Redmi 10A/10A Sport
- Brand: Redmi
- Manufacturer: Xiaomi
- Type: Phablet
- Series: Redmi
- First released: 10A: March 29, 2022; 4 years ago 10A Sport: July 27, 2022; 3 years ago
- Availability by region: March 31, 2022
- Predecessor: Redmi 9A
- Successor: Redmi 12C
- Related: Redmi 10 Redmi 10C Redmi 10 5G
- Form factor: Slate
- Dimensions: 164.9 mm (6.49 in) H 77 mm (3.0 in) W 9 mm (0.35 in) D
- Weight: 194 g (6.8 oz)
- Operating system: Android 11 with MIUI 12.5
- System-on-chip: MediaTek MT6762G Helio G25 (12 nm)
- CPU: Octa-core (4x2.0 GHz Cortex-A53 & 4x1.5 GHz Cortex-A53)
- GPU: PowerVR GE8320
- Memory: 10A: 2, 3, 4 or 6 GB RAM 10A Sport: 6 GB RAM LPDDR4X
- Storage: 10A: 32, 64 or 128 GB 10A Sport: 128 GB eMMC 5.1
- Removable storage: microSDXC
- SIM: Dual SIM (Nano-SIM, dual stand-by)
- Battery: 5000mAh
- Charging: 10W
- Rear camera: Global 10A: 13 MP, f/2.2, (wide), 1.0 μm, AF + 2 MP, f/2.4 (depth) China and India 10A/Sport: 13 MP, f/2.2, (wide), 1.0 μm, AF LED flash 1080p@30fps
- Front camera: 5 MP, f/2.2 1080p@30fps
- Display: 6.53 in (166 mm) 720 x 1600 pixels, 20:9 ratio (~269 ppi density)
- Sound: Loudspeaker
- Connectivity: Wi-Fi 802.11 a/b/g/n, Wi-Fi Direct, hotspot Bluetooth 5.0, A2DP, LE GPS, A-GPS, GLONASS, BDS
- Data inputs: Multi-touch screen; microUSB 2.0; Accelerometer; Proximity sensor;
- Model: 10A: 220233L2C, 220233L2G, 220233L2I 10A Sport: 220233L2I
- Codename: dandelion
- Website: www.mi.com/global/product/redmi-10a

= Redmi 10A =

2022 Android smartphone by Xiaomi

The Redmi 10A is a low-end Android-based smartphone as part of the Redmi series, a sub-brand of Xiaomi Inc. The phone was announced on March 29, 2022. Also, in India on July 27 Redmi announced the Redmi 10A Sport which was sold only in 6/128 GB memory configuration.

== Design ==
The front is made of glass and the back is made of textured plastic.

The Redmi 10A and 10A Sport use the same body as the Redmi 9C with a changed texture and a black area like on the Redmi 10C which merges the camera island and fingerprint sensor.

On the bottom of the smartphones, there is a microUSB port, loudspeaker, and microphone. On the top, there is only 3.5mm audio jack. On the left, is a Dual SIM tray with a place for microSD. On the right, side is the volume rocker and the power button.
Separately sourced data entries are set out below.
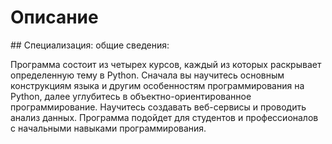# Описание

## Специализация: общие сведения:

Программа состоит из четырех курсов, каждый из которых раскрывает определенную тему в Python. Сначала вы научитесь основным конструкциям языка и другим особенностям программирования на Python, далее углубитесь в объектно-ориентированное программирование. Научитесь создавать веб-сервисы и проводить анализ данных. Программа подойдет для студентов и профессионалов с начальными навыками программирования.
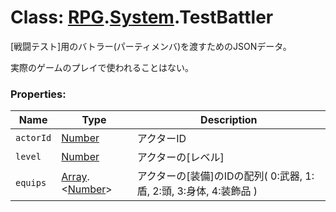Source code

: # Class: [RPG](RPG.md).[System](RPG.System.md).TestBattler
[戦闘テスト]用のバトラー(パーティメンバ)を渡すためのJSONデータ。

実際のゲームのプレイで使われることはない。


### Properties:

| Name | Type | Description |
| --- | --- | --- |
| `actorId` | [Number](Number.md) | アクターID |
| `level` | [Number](Number.md) | アクターの[レベル] |
| `equips` | [Array](Array.md).&lt;[Number](Number.md)&gt; | アクターの[装備]のIDの配列( 0:武器, 1:盾, 2:頭, 3:身体, 4:装飾品 ) |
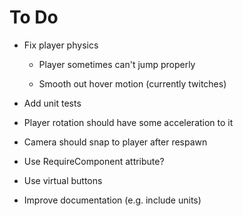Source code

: # To Do

 - Fix player physics

    - Player sometimes can't jump properly
    
    - Smooth out hover motion (currently twitches)

 - Add unit tests

 - Player rotation should have some acceleration to it

 - Camera should snap to player after respawn

 - Use RequireComponent attribute?

 - Use virtual buttons

 - Improve documentation (e.g. include units)
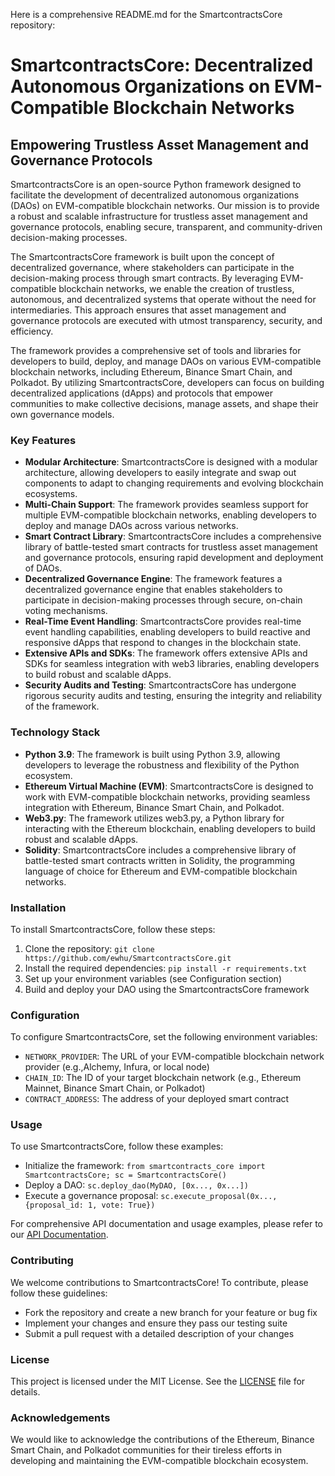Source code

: Here is a comprehensive README.md for the SmartcontractsCore repository:

# SmartcontractsCore: Decentralized Autonomous Organizations on EVM-Compatible Blockchain Networks
## Empowering Trustless Asset Management and Governance Protocols

SmartcontractsCore is an open-source Python framework designed to facilitate the development of decentralized autonomous organizations (DAOs) on EVM-compatible blockchain networks. Our mission is to provide a robust and scalable infrastructure for trustless asset management and governance protocols, enabling secure, transparent, and community-driven decision-making processes.

The SmartcontractsCore framework is built upon the concept of decentralized governance, where stakeholders can participate in the decision-making process through smart contracts. By leveraging EVM-compatible blockchain networks, we enable the creation of trustless, autonomous, and decentralized systems that operate without the need for intermediaries. This approach ensures that asset management and governance protocols are executed with utmost transparency, security, and efficiency.

The framework provides a comprehensive set of tools and libraries for developers to build, deploy, and manage DAOs on various EVM-compatible blockchain networks, including Ethereum, Binance Smart Chain, and Polkadot. By utilizing SmartcontractsCore, developers can focus on building decentralized applications (dApps) and protocols that empower communities to make collective decisions, manage assets, and shape their own governance models.

### Key Features

* **Modular Architecture**: SmartcontractsCore is designed with a modular architecture, allowing developers to easily integrate and swap out components to adapt to changing requirements and evolving blockchain ecosystems.
* **Multi-Chain Support**: The framework provides seamless support for multiple EVM-compatible blockchain networks, enabling developers to deploy and manage DAOs across various networks.
* **Smart Contract Library**: SmartcontractsCore includes a comprehensive library of battle-tested smart contracts for trustless asset management and governance protocols, ensuring rapid development and deployment of DAOs.
* **Decentralized Governance Engine**: The framework features a decentralized governance engine that enables stakeholders to participate in decision-making processes through secure, on-chain voting mechanisms.
* **Real-Time Event Handling**: SmartcontractsCore provides real-time event handling capabilities, enabling developers to build reactive and responsive dApps that respond to changes in the blockchain state.
* **Extensive APIs and SDKs**: The framework offers extensive APIs and SDKs for seamless integration with web3 libraries, enabling developers to build robust and scalable dApps.
* **Security Audits and Testing**: SmartcontractsCore has undergone rigorous security audits and testing, ensuring the integrity and reliability of the framework.

### Technology Stack

* **Python 3.9**: The framework is built using Python 3.9, allowing developers to leverage the robustness and flexibility of the Python ecosystem.
* **Ethereum Virtual Machine (EVM)**: SmartcontractsCore is designed to work with EVM-compatible blockchain networks, providing seamless integration with Ethereum, Binance Smart Chain, and Polkadot.
* **Web3.py**: The framework utilizes web3.py, a Python library for interacting with the Ethereum blockchain, enabling developers to build robust and scalable dApps.
* **Solidity**: SmartcontractsCore includes a comprehensive library of battle-tested smart contracts written in Solidity, the programming language of choice for Ethereum and EVM-compatible blockchain networks.

### Installation

To install SmartcontractsCore, follow these steps:

1. Clone the repository: `git clone https://github.com/ewhu/SmartcontractsCore.git`
2. Install the required dependencies: `pip install -r requirements.txt`
3. Set up your environment variables (see Configuration section)
4. Build and deploy your DAO using the SmartcontractsCore framework

### Configuration

To configure SmartcontractsCore, set the following environment variables:

* `NETWORK_PROVIDER`: The URL of your EVM-compatible blockchain network provider (e.g.,Alchemy, Infura, or local node)
* `CHAIN_ID`: The ID of your target blockchain network (e.g., Ethereum Mainnet, Binance Smart Chain, or Polkadot)
* `CONTRACT_ADDRESS`: The address of your deployed smart contract

### Usage

To use SmartcontractsCore, follow these examples:

* Initialize the framework: `from smartcontracts_core import SmartcontractsCore; sc = SmartcontractsCore()`
* Deploy a DAO: `sc.deploy_dao(MyDAO, [0x..., 0x...])`
* Execute a governance proposal: `sc.execute_proposal(0x..., {proposal_id: 1, vote: True})`

For comprehensive API documentation and usage examples, please refer to our [API Documentation](https://github.com/ewhu/SmartcontractsCore/blob/main/API_DOCS.md).

### Contributing

We welcome contributions to SmartcontractsCore! To contribute, please follow these guidelines:

* Fork the repository and create a new branch for your feature or bug fix
* Implement your changes and ensure they pass our testing suite
* Submit a pull request with a detailed description of your changes

### License

This project is licensed under the MIT License. See the [LICENSE](https://github.com/ewhu/SmartcontractsCore/blob/main/LICENSE) file for details.

### Acknowledgements

We would like to acknowledge the contributions of the Ethereum, Binance Smart Chain, and Polkadot communities for their tireless efforts in developing and maintaining the EVM-compatible blockchain ecosystem.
The phones were available in the following color options:

| Color | Redmi 10A | Redmi 10A (India)/10A Sport |
Name
|  | Graphite Gray | Charcoal Black |
|  | Chrome Silver | Slate Grey |
|  | Sky Blue | Sea Blue |

== Specifications ==
=== Hardware ===
The smartphones feature the same MediaTek Helio G25 SoC as their predecessors with the PowerVR GE8320 GPU. The Redmi 10A was available in 2/32 GB, 3/32 GB, 3/64 GB, 4/64 GB, 4/128 GB, and 6/128 GB memory configurations, while the Redmi 10A Sport was available only in 6/128 GB configuration.

Both models use a non-removable 5000 mAh battery and feature 10 W charging support.

The smartphones have a 13 MP, wide-angle lens with an autofocus. Additionally, the Redmi 10A for the global market (model number 220233L2G) features a 2 MP, depth sensor. The phones also feature a 5 MP, front camera. The rear and front cameras can record videos in 1080p @30 fps.

=== Software ===
The Redmi 10A and Redmi 10A Sport were released with MIUI 12.5 based on Android 11.